Academia
Black and white and read all over
One graduate student discovers that skin color sometimes matters more than cogent argument.
“I‘d never date an Asian. I just don’t like my own people,” Joy said, smirking mischievously.
“Well, I would never date a white person,” Regan responded in dead earnest. It was before our graduate seminar on English Renaissance literature that Joy and Regan, both Korean-American classmates of mine, began chatting about race and relationships.
“Just to make sure no accidents happen,” I put in sarcastically. “You could each administer blood tests to your prospective partners to ensure racial purity.”
There’s no reason I should have known better, but now of course I wish I had.
It was the beginning of my first year of graduate school at UC-Berkeley’s English Department, a program known for pumping out scholars who are as well-versed in the litany of anti-colonial political correctness as the rhyme schemes of Chaucer.
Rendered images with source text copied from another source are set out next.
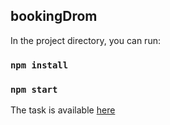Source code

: ## bookingDrom

In the project directory, you can run:

### `npm install`

### `npm start`

The task is available [here](https://bitbucket.org/snippets/irudoy/nebndz/)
As green and eager graduate students, we all took (and, yes, still take) the finer points of racially tinged rhetoric very seriously. So I was surprised to hear such racial essentialism uttered by two of the department’s young disciples, and I took it upon myself to point out their mistake. Now, with more irrational discussions about race under my belt than I care to admit, it’s obvious that I was stepping into the trap that I’ve since tried mightily to avoid. Because even though people in graduate humanities programs seem to be thinking very subtly about gender and race, too often identities are dressed up as ideas. Even when people assiduously think through their positions, their skin color or sexual proclivity sometimes trumps their intellect.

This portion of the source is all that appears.